◆ Activity
Restate word for word the entries below, starting with the line with "the already-installed game" and continuing through the line with "at any time". Include both of those lines and no others.

◆ Material supplied

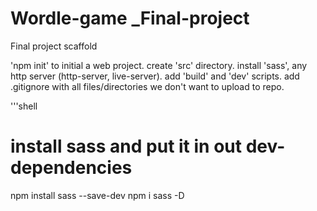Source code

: # Wordle-game  _Final-project

Final project scaffold

'npm init' to initial a web project.
create 'src' directory.
install 'sass', any http server (http-server, live-server).
add 'build' and 'dev' scripts.
add .gitignore with all files/directories we don't want to upload to repo.


'''shell
# install sass and put it in out dev-dependencies   
npm install sass --save-dev
npm i sass -D
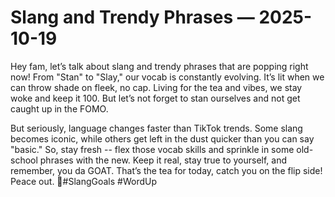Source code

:# Slang and Trendy Phrases — 2025-10-19

Hey fam, let’s talk about slang and trendy phrases that are popping right now! From "Stan" to "Slay," our vocab is constantly evolving. It’s lit when we can throw shade on fleek, no cap. Living for the tea and vibes, we stay woke and keep it 100. But let’s not forget to stan ourselves and not get caught up in the FOMO.

But seriously, language changes faster than TikTok trends. Some slang becomes iconic, while others get left in the dust quicker than you can say "basic." So, stay fresh -- flex those vocab skills and sprinkle in some old-school phrases with the new. Keep it real, stay true to yourself, and remember, you da GOAT. That’s the tea for today, catch you on the flip side! Peace out. 🤙#SlangGoals #WordUp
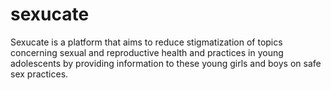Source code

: # sexucate
Sexucate is a platform that aims to reduce stigmatization of topics concerning sexual and reproductive health and practices in young adolescents by providing information to these young girls and boys on safe sex practices.
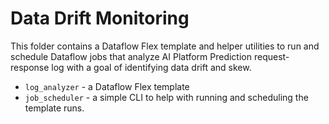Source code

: # Data Drift Monitoring

This folder contains a Dataflow Flex template and helper utilities to run and schedule Dataflow jobs that analyze AI Platform Prediction request-response log with a goal of identifying data drift and skew.

- `log_analyzer` - a Dataflow Flex template
- `job_scheduler` - a simple CLI to help with running and scheduling the template runs.

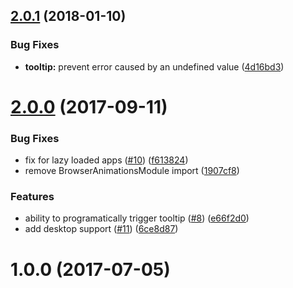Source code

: <a name="2.0.1"></a>
## [2.0.1](https://github.com/zyra/ionic-tooltips/compare/v2.0.0...v2.0.1) (2018-01-10)


### Bug Fixes

* **tooltip:** prevent error caused by an undefined value ([4d16bd3](https://github.com/zyra/ionic-tooltips/commit/4d16bd3))



<a name="2.0.0"></a>
# [2.0.0](https://github.com/zyra/ionic-tooltips/compare/v1.0.0...v2.0.0) (2017-09-11)


### Bug Fixes

* fix for lazy loaded apps ([#10](https://github.com/zyra/ionic-tooltips/issues/10)) ([f613824](https://github.com/zyra/ionic-tooltips/commit/f613824))
* remove BrowserAnimationsModule import ([1907cf8](https://github.com/zyra/ionic-tooltips/commit/1907cf8))


### Features

* ability to programatically trigger tooltip ([#8](https://github.com/zyra/ionic-tooltips/issues/8)) ([e66f2d0](https://github.com/zyra/ionic-tooltips/commit/e66f2d0))
* add desktop support ([#11](https://github.com/zyra/ionic-tooltips/issues/11)) ([6ce8d87](https://github.com/zyra/ionic-tooltips/commit/6ce8d87))



<a name="1.0.0"></a>
# 1.0.0 (2017-07-05)




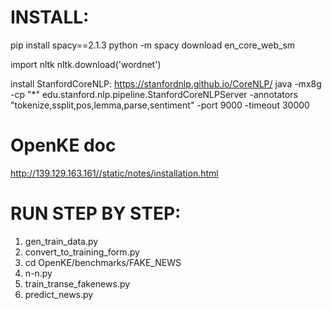 # INSTALL:
pip install spacy==2.1.3
python -m spacy download en_core_web_sm

import nltk
nltk.download('wordnet')

install StanfordCoreNLP:
https://stanfordnlp.github.io/CoreNLP/
java -mx8g -cp "*" edu.stanford.nlp.pipeline.StanfordCoreNLPServer -annotators "tokenize,ssplit,pos,lemma,parse,sentiment" -port 9000 -timeout 30000

# OpenKE doc
http://139.129.163.161//static/notes/installation.html


# RUN STEP BY STEP:
1. gen_train_data.py
2. convert_to_training_form.py
3. cd OpenKE/benchmarks/FAKE_NEWS
4. n-n.py
5. train_transe_fakenews.py
6. predict_news.py
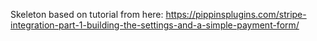 Skeleton based on tutorial from here: https://pippinsplugins.com/stripe-integration-part-1-building-the-settings-and-a-simple-payment-form/
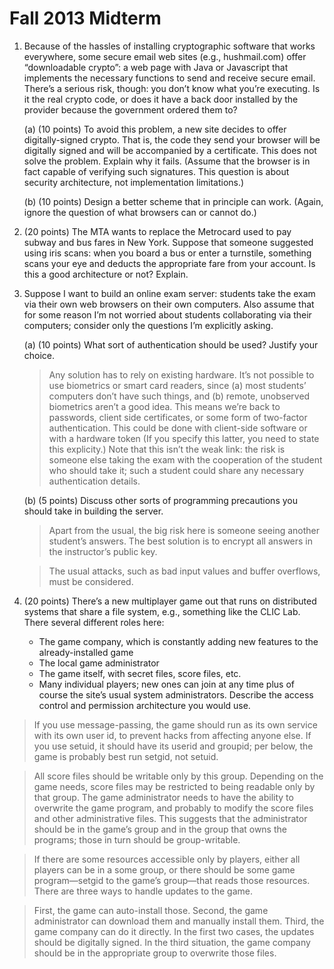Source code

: # Fall 2013 Midterm

1. Because of the hassles of installing cryptographic software that works everywhere, some secure email
web sites (e.g., hushmail.com) offer “downloadable crypto”: a web page with Java or Javascript that implements the necessary functions to send and receive secure email. There’s a serious risk, though: you don’t know what you’re executing. Is it the real crypto code, or does it have a back door installed by the provider because the government ordered them to?

    (a) (10 points) To avoid this problem, a new site decides to offer digitally-signed crypto. That is, the
code they send your browser will be digitally signed and will be accompanied by a certificate. This does not solve the problem. Explain why it fails. (Assume that the browser is in fact capable of verifying such signatures. This question is about security architecture, not implementation
limitations.)

    (b) (10 points) Design a better scheme that in principle can work. (Again, ignore the question of what
browsers can or cannot do.)

2. (20 points) The MTA wants to replace the Metrocard used to pay subway and bus fares in New York. Suppose that someone suggested using iris scans: when you board a bus or enter a turnstile, something scans your eye and deducts the appropriate fare from your account. Is this a good architecture or not?
Explain.



3. Suppose I want to build an online exam server: students take the exam via their own web browsers on their own computers. Also assume that for some reason I’m not worried about students collaborating via their computers; consider only the questions I’m explicitly asking.

    (a) (10 points) What sort of authentication should be used? Justify your choice.
    
    > Any solution has to rely on existing hardware. It’s not possible to use biometrics or smart card readers, since (a) most students’ computers don’t have such things, and (b) remote, unobserved biometrics aren’t a good idea. This means we’re back to passwords, client side certificates, or some form of two-factor authentication. This could be done with client-side software or with a hardware token (If you specify this latter, you need to state this explicity.)
Note that this isn’t the weak link: the risk is someone else taking the exam with the cooperation of the student who should take it; such a student could share any necessary authentication details.

    (b) (5 points) Discuss other sorts of programming precautions you should take in building the server.
    
    > Apart from the usual, the big risk here is someone seeing another student’s answers. The best solution is to encrypt all answers in the instructor’s public key.

    > The usual attacks, such as bad input values and buffer overflows, must be considered.

4. (20 points) There’s a new multiplayer game out that runs on distributed systems that share a file system, e.g., something like the CLIC Lab. There several different roles here:

    * The game company, which is constantly adding new features to the already-installed game
    * The local game administrator
    * The game itself, with secret files, score files, etc.
    * Many individual players; new ones can join at any time
plus of course the site’s usual system administrators. Describe the access control and permission architecture
you would use.
    
> If you use message-passing, the game should run as its own service with its own user id, to prevent hacks from affecting anyone else. If you use setuid, it should have its userid and groupid; per below, the game is probably best run setgid, not setuid.

> All score files should be writable only by this group. Depending on the game needs, score files may be restricted to being readable only by that group. The game administrator needs to have the ability to overwrite the game program, and probably to modify the score files and other administrative files. This suggests that the administrator should be in the game’s group and in the group that owns the programs; those in turn should be group-writable.

> If there are some resources accessible only by players, either all players can be in a some group, or there should be some game program—setgid to the game’s group—that reads those resources. There are three ways to handle updates to the game. 

> First, the game can auto-install those. Second,
the game administrator can download them and manually install them. Third, the game company can do it directly. In the first two cases, the updates should be digitally signed. In the third situation, the game company should be in the appropriate group to overwrite those files.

◆ Response
    * The game company, which is constantly adding new features to the already-installed game
    * The local game administrator
    * The game itself, with secret files, score files, etc.
    * Many individual players; new ones can join at any time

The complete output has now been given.